Your reply should consist solely of the number of lines in the data that contain "text".

(Extracted records)
=== Begin Enclosure ===
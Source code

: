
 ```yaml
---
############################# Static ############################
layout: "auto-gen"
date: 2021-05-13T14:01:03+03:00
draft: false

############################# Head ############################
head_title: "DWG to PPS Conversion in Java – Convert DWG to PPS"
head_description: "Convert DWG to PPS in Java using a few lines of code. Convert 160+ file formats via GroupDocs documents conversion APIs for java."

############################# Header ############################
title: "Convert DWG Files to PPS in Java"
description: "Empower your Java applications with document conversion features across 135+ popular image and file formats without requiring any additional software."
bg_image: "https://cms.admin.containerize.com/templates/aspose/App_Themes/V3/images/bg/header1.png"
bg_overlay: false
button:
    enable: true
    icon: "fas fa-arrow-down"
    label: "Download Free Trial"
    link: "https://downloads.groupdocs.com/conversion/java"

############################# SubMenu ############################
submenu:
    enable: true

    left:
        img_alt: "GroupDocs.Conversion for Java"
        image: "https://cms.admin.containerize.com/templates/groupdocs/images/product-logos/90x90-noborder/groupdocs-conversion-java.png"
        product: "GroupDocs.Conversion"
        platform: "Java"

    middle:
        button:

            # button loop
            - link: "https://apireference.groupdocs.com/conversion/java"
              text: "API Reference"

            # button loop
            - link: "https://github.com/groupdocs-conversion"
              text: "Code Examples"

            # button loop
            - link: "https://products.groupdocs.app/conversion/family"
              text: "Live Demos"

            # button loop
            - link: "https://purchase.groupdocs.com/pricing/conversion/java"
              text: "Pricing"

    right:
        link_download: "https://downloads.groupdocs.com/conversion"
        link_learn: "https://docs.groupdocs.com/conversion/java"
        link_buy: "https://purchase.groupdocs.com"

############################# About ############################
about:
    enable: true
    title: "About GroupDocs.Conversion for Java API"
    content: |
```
=== End Enclosure ===
(Worked solution)
4